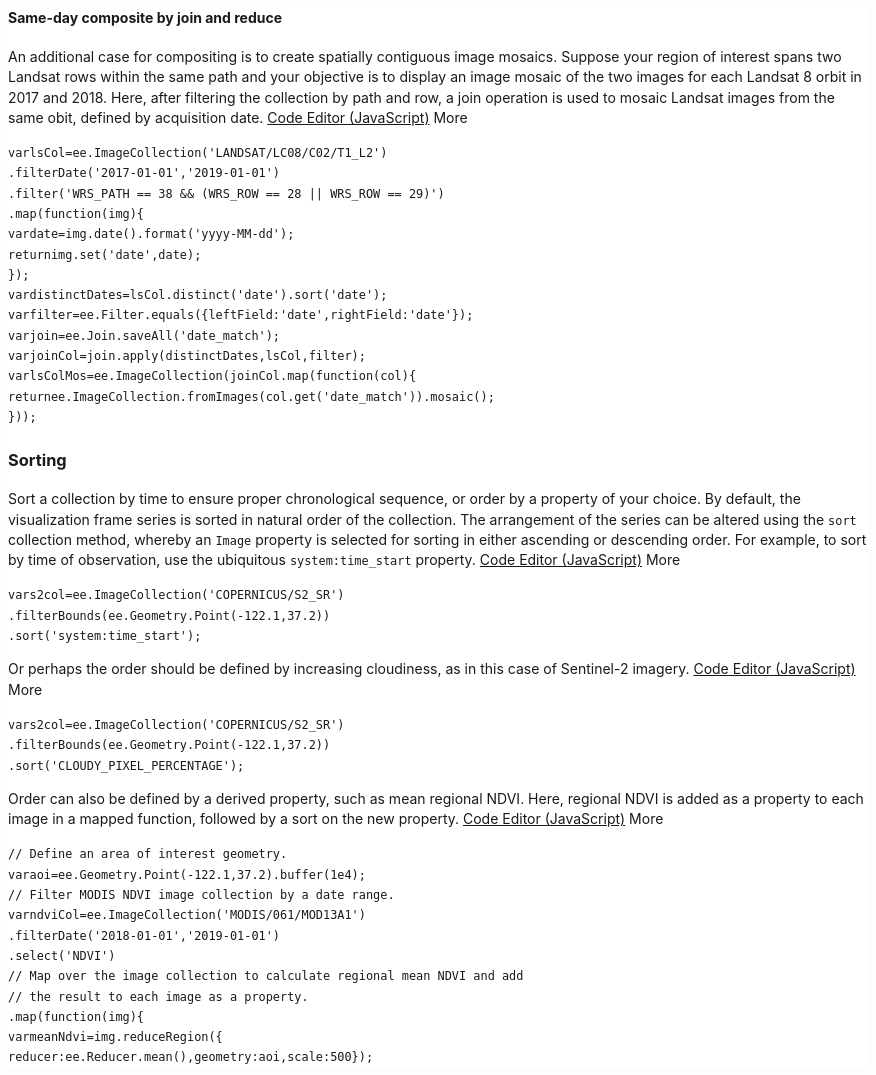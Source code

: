 
#### Same-day composite by join and reduce
An additional case for compositing is to create spatially contiguous image mosaics. Suppose your region of interest spans two Landsat rows within the same path and your objective is to display an image mosaic of the two images for each Landsat 8 orbit in 2017 and 2018. Here, after filtering the collection by path and row, a join operation is used to mosaic Landsat images from the same obit, defined by acquisition date.
[Code Editor (JavaScript)](https://developers.google.com/earth-engine/guides/ic_visualization#code-editor-javascript-sample) More
```
varlsCol=ee.ImageCollection('LANDSAT/LC08/C02/T1_L2')
.filterDate('2017-01-01','2019-01-01')
.filter('WRS_PATH == 38 && (WRS_ROW == 28 || WRS_ROW == 29)')
.map(function(img){
vardate=img.date().format('yyyy-MM-dd');
returnimg.set('date',date);
});
vardistinctDates=lsCol.distinct('date').sort('date');
varfilter=ee.Filter.equals({leftField:'date',rightField:'date'});
varjoin=ee.Join.saveAll('date_match');
varjoinCol=join.apply(distinctDates,lsCol,filter);
varlsColMos=ee.ImageCollection(joinCol.map(function(col){
returnee.ImageCollection.fromImages(col.get('date_match')).mosaic();
}));
```

### Sorting
Sort a collection by time to ensure proper chronological sequence, or order by a property of your choice. By default, the visualization frame series is sorted in natural order of the collection. The arrangement of the series can be altered using the `sort` collection method, whereby an `Image` property is selected for sorting in either ascending or descending order. For example, to sort by time of observation, use the ubiquitous `system:time_start` property.
[Code Editor (JavaScript)](https://developers.google.com/earth-engine/guides/ic_visualization#code-editor-javascript-sample) More
```
vars2col=ee.ImageCollection('COPERNICUS/S2_SR')
.filterBounds(ee.Geometry.Point(-122.1,37.2))
.sort('system:time_start');
```

Or perhaps the order should be defined by increasing cloudiness, as in this case of Sentinel-2 imagery.
[Code Editor (JavaScript)](https://developers.google.com/earth-engine/guides/ic_visualization#code-editor-javascript-sample) More
```
vars2col=ee.ImageCollection('COPERNICUS/S2_SR')
.filterBounds(ee.Geometry.Point(-122.1,37.2))
.sort('CLOUDY_PIXEL_PERCENTAGE');
```

Order can also be defined by a derived property, such as mean regional NDVI. Here, regional NDVI is added as a property to each image in a mapped function, followed by a sort on the new property.
[Code Editor (JavaScript)](https://developers.google.com/earth-engine/guides/ic_visualization#code-editor-javascript-sample) More
```
// Define an area of interest geometry.
varaoi=ee.Geometry.Point(-122.1,37.2).buffer(1e4);
// Filter MODIS NDVI image collection by a date range.
varndviCol=ee.ImageCollection('MODIS/061/MOD13A1')
.filterDate('2018-01-01','2019-01-01')
.select('NDVI')
// Map over the image collection to calculate regional mean NDVI and add
// the result to each image as a property.
.map(function(img){
varmeanNdvi=img.reduceRegion({
reducer:ee.Reducer.mean(),geometry:aoi,scale:500});
```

=======

▶ **REQUIRED WORK**
Would you copy each line above exactly as given, dropping any images?

▶ **SOLVED EXERCISE**
Source code

: 
#### Same-day composite by join and reduce
An additional case for compositing is to create spatially contiguous image mosaics. Suppose your region of interest spans two Landsat rows within the same path and your objective is to display an image mosaic of the two images for each Landsat 8 orbit in 2017 and 2018. Here, after filtering the collection by path and row, a join operation is used to mosaic Landsat images from the same obit, defined by acquisition date.
[Code Editor (JavaScript)](https://developers.google.com/earth-engine/guides/ic_visualization#code-editor-javascript-sample) More
```
varlsCol=ee.ImageCollection('LANDSAT/LC08/C02/T1_L2')
.filterDate('2017-01-01','2019-01-01')
.filter('WRS_PATH == 38 && (WRS_ROW == 28 || WRS_ROW == 29)')
.map(function(img){
vardate=img.date().format('yyyy-MM-dd');
returnimg.set('date',date);
});
vardistinctDates=lsCol.distinct('date').sort('date');
varfilter=ee.Filter.equals({leftField:'date',rightField:'date'});
varjoin=ee.Join.saveAll('date_match');
varjoinCol=join.apply(distinctDates,lsCol,filter);
varlsColMos=ee.ImageCollection(joinCol.map(function(col){
returnee.ImageCollection.fromImages(col.get('date_match')).mosaic();
}));
```

### Sorting
Sort a collection by time to ensure proper chronological sequence, or order by a property of your choice. By default, the visualization frame series is sorted in natural order of the collection. The arrangement of the series can be altered using the `sort` collection method, whereby an `Image` property is selected for sorting in either ascending or descending order. For example, to sort by time of observation, use the ubiquitous `system:time_start` property.
[Code Editor (JavaScript)](https://developers.google.com/earth-engine/guides/ic_visualization#code-editor-javascript-sample) More
```
vars2col=ee.ImageCollection('COPERNICUS/S2_SR')
.filterBounds(ee.Geometry.Point(-122.1,37.2))
.sort('system:time_start');
```

Or perhaps the order should be defined by increasing cloudiness, as in this case of Sentinel-2 imagery.
[Code Editor (JavaScript)](https://developers.google.com/earth-engine/guides/ic_visualization#code-editor-javascript-sample) More
```
vars2col=ee.ImageCollection('COPERNICUS/S2_SR')
.filterBounds(ee.Geometry.Point(-122.1,37.2))
.sort('CLOUDY_PIXEL_PERCENTAGE');
```

Order can also be defined by a derived property, such as mean regional NDVI. Here, regional NDVI is added as a property to each image in a mapped function, followed by a sort on the new property.
[Code Editor (JavaScript)](https://developers.google.com/earth-engine/guides/ic_visualization#code-editor-javascript-sample) More
```
// Define an area of interest geometry.
varaoi=ee.Geometry.Point(-122.1,37.2).buffer(1e4);
// Filter MODIS NDVI image collection by a date range.
varndviCol=ee.ImageCollection('MODIS/061/MOD13A1')
.filterDate('2018-01-01','2019-01-01')
.select('NDVI')
// Map over the image collection to calculate regional mean NDVI and add
// the result to each image as a property.
.map(function(img){
varmeanNdvi=img.reduceRegion({
reducer:ee.Reducer.mean(),geometry:aoi,scale:500});
```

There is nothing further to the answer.